[Saved data entries]
*** Begin section ***
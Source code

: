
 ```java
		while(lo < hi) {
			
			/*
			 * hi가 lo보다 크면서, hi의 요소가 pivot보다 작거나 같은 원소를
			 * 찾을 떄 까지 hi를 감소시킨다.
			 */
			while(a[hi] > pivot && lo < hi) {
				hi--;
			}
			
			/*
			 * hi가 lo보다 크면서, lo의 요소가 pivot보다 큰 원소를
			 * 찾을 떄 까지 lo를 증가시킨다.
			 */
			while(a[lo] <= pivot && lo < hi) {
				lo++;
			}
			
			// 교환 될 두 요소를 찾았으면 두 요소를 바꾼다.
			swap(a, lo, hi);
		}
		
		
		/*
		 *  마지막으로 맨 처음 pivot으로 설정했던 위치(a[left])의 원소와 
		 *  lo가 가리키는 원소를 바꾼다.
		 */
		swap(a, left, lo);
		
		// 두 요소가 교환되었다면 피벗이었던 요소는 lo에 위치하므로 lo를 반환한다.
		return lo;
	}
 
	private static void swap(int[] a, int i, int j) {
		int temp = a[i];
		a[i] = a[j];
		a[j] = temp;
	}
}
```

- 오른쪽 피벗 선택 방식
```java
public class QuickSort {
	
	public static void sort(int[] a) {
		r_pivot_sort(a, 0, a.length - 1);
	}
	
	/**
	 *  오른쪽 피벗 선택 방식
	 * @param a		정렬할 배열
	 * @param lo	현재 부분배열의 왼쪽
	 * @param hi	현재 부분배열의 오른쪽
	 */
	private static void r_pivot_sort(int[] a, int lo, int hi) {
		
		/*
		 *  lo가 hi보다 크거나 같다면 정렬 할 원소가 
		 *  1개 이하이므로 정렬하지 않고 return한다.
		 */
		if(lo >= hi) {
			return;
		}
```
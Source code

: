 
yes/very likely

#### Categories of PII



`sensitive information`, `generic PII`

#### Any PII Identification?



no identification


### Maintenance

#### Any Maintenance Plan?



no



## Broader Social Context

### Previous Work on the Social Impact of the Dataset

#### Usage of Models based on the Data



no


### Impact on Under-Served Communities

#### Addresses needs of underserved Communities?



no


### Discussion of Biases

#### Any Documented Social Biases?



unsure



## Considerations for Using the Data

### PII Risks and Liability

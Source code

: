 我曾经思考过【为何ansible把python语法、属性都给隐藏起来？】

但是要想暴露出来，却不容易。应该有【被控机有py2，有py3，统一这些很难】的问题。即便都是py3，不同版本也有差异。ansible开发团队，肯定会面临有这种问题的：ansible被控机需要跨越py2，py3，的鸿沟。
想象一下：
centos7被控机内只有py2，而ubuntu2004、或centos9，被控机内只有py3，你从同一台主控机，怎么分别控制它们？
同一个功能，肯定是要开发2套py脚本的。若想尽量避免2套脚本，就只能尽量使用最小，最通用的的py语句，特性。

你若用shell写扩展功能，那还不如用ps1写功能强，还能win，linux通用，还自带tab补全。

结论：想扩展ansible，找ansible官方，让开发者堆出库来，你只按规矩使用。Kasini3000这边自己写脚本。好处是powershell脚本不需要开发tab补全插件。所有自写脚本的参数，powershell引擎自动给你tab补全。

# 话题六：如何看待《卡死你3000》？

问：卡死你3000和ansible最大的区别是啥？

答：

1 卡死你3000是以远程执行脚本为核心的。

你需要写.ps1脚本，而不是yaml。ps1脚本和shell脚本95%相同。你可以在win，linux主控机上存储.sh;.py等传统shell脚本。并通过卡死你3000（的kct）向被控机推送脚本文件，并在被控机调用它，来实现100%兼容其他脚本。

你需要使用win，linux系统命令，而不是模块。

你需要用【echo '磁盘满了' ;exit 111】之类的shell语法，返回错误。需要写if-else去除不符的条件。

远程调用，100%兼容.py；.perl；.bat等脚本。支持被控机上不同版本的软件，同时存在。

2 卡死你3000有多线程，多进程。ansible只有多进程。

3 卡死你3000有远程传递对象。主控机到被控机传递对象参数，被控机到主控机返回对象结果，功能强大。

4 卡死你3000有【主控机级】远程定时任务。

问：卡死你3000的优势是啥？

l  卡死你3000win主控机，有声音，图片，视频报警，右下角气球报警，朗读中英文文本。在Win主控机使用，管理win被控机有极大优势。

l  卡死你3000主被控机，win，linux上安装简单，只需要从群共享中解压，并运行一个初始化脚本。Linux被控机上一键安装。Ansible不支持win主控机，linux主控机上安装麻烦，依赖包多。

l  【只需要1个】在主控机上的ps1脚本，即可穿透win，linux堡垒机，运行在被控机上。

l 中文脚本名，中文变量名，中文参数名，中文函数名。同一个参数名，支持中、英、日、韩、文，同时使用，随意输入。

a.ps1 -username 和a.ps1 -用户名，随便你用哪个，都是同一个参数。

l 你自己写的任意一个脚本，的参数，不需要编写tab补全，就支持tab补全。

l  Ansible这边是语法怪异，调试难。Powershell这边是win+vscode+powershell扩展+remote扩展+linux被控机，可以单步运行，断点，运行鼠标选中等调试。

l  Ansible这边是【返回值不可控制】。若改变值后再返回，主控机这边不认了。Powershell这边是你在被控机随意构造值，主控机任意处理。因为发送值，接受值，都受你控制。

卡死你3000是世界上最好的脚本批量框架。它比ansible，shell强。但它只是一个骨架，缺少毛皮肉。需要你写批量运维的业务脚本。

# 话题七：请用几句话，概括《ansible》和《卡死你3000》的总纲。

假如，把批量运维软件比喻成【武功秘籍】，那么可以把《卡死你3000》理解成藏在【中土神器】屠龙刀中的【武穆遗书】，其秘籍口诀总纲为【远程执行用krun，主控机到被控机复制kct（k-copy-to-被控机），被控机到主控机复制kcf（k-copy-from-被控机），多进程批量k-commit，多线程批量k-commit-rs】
*** End section ***
### Brief
Retype only this portion of the data above: the line containing "### Impact on Under-Served Communities", the line containing "l 你自己写的任意一个脚本，的参数，不需要编写tab补全，就支持tab补全。", and all lines between them, exactly.

### Answer for this exercise
### Impact on Under-Served Communities

#### Addresses needs of underserved Communities?



no


### Discussion of Biases

#### Any Documented Social Biases?



unsure



## Considerations for Using the Data

### PII Risks and Liability

Source code

: 我曾经思考过【为何ansible把python语法、属性都给隐藏起来？】

但是要想暴露出来，却不容易。应该有【被控机有py2，有py3，统一这些很难】的问题。即便都是py3，不同版本也有差异。ansible开发团队，肯定会面临有这种问题的：ansible被控机需要跨越py2，py3，的鸿沟。
想象一下：
centos7被控机内只有py2，而ubuntu2004、或centos9，被控机内只有py3，你从同一台主控机，怎么分别控制它们？
同一个功能，肯定是要开发2套py脚本的。若想尽量避免2套脚本，就只能尽量使用最小，最通用的的py语句，特性。

你若用shell写扩展功能，那还不如用ps1写功能强，还能win，linux通用，还自带tab补全。

结论：想扩展ansible，找ansible官方，让开发者堆出库来，你只按规矩使用。Kasini3000这边自己写脚本。好处是powershell脚本不需要开发tab补全插件。所有自写脚本的参数，powershell引擎自动给你tab补全。

# 话题六：如何看待《卡死你3000》？

问：卡死你3000和ansible最大的区别是啥？

答：

1 卡死你3000是以远程执行脚本为核心的。

你需要写.ps1脚本，而不是yaml。ps1脚本和shell脚本95%相同。你可以在win，linux主控机上存储.sh;.py等传统shell脚本。并通过卡死你3000（的kct）向被控机推送脚本文件，并在被控机调用它，来实现100%兼容其他脚本。

你需要使用win，linux系统命令，而不是模块。

你需要用【echo '磁盘满了' ;exit 111】之类的shell语法，返回错误。需要写if-else去除不符的条件。

远程调用，100%兼容.py；.perl；.bat等脚本。支持被控机上不同版本的软件，同时存在。

2 卡死你3000有多线程，多进程。ansible只有多进程。

3 卡死你3000有远程传递对象。主控机到被控机传递对象参数，被控机到主控机返回对象结果，功能强大。

4 卡死你3000有【主控机级】远程定时任务。

问：卡死你3000的优势是啥？

l  卡死你3000win主控机，有声音，图片，视频报警，右下角气球报警，朗读中英文文本。在Win主控机使用，管理win被控机有极大优势。

l  卡死你3000主被控机，win，linux上安装简单，只需要从群共享中解压，并运行一个初始化脚本。Linux被控机上一键安装。Ansible不支持win主控机，linux主控机上安装麻烦，依赖包多。

l  【只需要1个】在主控机上的ps1脚本，即可穿透win，linux堡垒机，运行在被控机上。

l 中文脚本名，中文变量名，中文参数名，中文函数名。同一个参数名，支持中、英、日、韩、文，同时使用，随意输入。

a.ps1 -username 和a.ps1 -用户名，随便你用哪个，都是同一个参数。

l 你自己写的任意一个脚本，的参数，不需要编写tab补全，就支持tab补全。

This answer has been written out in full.